Apollo 21: DevTools & Debugging
easy⏱ 5 mincourseapollo
What Apollo DevTools shows
Apollo Client DevTools is a browser extension (Chrome/Firefox) with three main panels:
- Queries: Shows all active queries, their variables, loading state, and results. You can re-run queries from here.
- Mutations: Lists executed mutations with their variables and results.
- Cache: Visualizes the entire
InMemoryCache as a normalized object tree. Each entry shows its cache ID (User:5), fields, and references. This is invaluable for debugging why a component isn't re-rendering — if the data isn't in cache, the query hasn't resolved.
DevTools also lets you modify cache entries directly, which is powerful for testing edge cases without changing server data.
// Enable DevTools in development
const client = new ApolloClient({
link: httpLink,
cache: new InMemoryCache(),
connectToDevTools: process.env.NODE_ENV === 'development',
});
// DevTools are automatically connected when:
// 1. The browser extension is installed
// 2. connectToDevTools is true (default in dev)
// 3. window.__APOLLO_CLIENT__ is set
Debug a cache issue
Create a component that fetches a user list and a user detail. After updating the user's name via mutation, the list still shows the old name. Debug this using the DevTools cache inspector. The issue is that the list query returns name but the mutation returns id and email only — the cache entry for the user doesn't have the updated name. Fix the mutation to also return name, or use refetchQueries to refresh the list.
Logging link for request tracing
A logging link sits in your link chain and logs every operation. It captures the operation name, type (query/mutation/subscription), variables, timing, and any errors. In development, log to console. In production, send to your monitoring service (DataDog, Sentry, etc.). Place the logging link first in the chain to capture the complete operation lifecycle including retries.

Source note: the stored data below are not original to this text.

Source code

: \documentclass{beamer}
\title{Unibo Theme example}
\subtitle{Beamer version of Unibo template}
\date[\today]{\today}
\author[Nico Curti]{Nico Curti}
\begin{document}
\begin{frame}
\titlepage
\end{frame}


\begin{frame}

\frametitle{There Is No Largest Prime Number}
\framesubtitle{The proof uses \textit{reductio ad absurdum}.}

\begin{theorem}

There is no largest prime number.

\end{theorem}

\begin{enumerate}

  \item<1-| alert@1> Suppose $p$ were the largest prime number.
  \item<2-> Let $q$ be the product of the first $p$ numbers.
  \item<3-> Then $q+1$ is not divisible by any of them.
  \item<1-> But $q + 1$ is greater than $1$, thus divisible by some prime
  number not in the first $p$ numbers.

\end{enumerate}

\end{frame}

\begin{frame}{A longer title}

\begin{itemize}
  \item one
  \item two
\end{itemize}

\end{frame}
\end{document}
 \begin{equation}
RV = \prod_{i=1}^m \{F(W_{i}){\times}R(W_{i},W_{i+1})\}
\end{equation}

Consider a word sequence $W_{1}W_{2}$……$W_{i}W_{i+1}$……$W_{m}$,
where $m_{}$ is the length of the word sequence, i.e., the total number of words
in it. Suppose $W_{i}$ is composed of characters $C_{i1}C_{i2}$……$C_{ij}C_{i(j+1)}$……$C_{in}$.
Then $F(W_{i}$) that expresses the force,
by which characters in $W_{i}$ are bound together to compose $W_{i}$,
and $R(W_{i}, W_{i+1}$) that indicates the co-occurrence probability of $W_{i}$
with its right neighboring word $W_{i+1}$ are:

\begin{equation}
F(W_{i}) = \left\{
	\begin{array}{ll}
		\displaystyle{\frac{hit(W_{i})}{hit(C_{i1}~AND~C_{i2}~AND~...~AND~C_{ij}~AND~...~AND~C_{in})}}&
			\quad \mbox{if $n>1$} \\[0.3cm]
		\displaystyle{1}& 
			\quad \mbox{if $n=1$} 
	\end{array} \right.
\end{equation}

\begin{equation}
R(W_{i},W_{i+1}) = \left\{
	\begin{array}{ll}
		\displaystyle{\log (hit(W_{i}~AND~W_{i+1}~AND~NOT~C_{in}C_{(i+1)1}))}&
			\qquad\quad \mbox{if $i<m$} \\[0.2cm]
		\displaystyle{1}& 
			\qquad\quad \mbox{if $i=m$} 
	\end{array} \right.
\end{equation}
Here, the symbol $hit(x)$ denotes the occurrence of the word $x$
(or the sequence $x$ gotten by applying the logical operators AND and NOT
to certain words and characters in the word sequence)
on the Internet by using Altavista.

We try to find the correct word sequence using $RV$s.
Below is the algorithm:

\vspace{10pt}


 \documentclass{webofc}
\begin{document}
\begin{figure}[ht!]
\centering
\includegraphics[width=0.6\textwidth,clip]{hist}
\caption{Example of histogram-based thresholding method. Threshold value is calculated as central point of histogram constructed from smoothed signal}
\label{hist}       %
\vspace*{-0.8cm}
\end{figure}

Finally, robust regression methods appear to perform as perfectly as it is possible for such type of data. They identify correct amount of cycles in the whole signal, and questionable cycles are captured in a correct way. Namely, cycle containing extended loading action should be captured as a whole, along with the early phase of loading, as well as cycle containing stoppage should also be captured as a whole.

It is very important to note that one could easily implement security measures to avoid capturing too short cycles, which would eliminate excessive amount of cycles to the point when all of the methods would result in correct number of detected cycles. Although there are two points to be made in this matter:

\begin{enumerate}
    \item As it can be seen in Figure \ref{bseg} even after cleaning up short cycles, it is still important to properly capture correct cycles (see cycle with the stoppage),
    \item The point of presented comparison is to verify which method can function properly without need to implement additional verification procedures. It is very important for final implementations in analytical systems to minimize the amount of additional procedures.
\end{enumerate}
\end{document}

const loggingLink = new ApolloLink((operation, forward) => {
const { operationName } = operation;
const start = performance.now();
console.log(`[Apollo] Start: ${operationName}`, operation.variables);
return forward(operation).map(response => {
const duration = Math.round(performance.now() - start);
console.log(`[Apollo] Done: ${operationName} (${duration}ms)`);
if (response.errors) {
console.warn(`[Apollo] Errors in ${operationName}:`, response.errors);
}
return response;
});
});
Cache normalization debugging
Most Apollo bugs come down to cache normalization. Common issues:
- Missing
id in query selection: If you don't select id for a type, Apollo can't normalize it and treats it as an embedded object.
- Missing
__typename: Without __typename, cache lookups fail. Apollo adds it automatically unless addTypename is false.
- Mutation doesn't return updated fields: The cache only updates fields present in the mutation response. Always return the same fields your queries select.
- Custom keyFields not configured: If your type uses
sku instead of id, you need typePolicies: { Product: { keyFields: ['sku'] } }.
DevTools cache inspector reveals all of these instantly.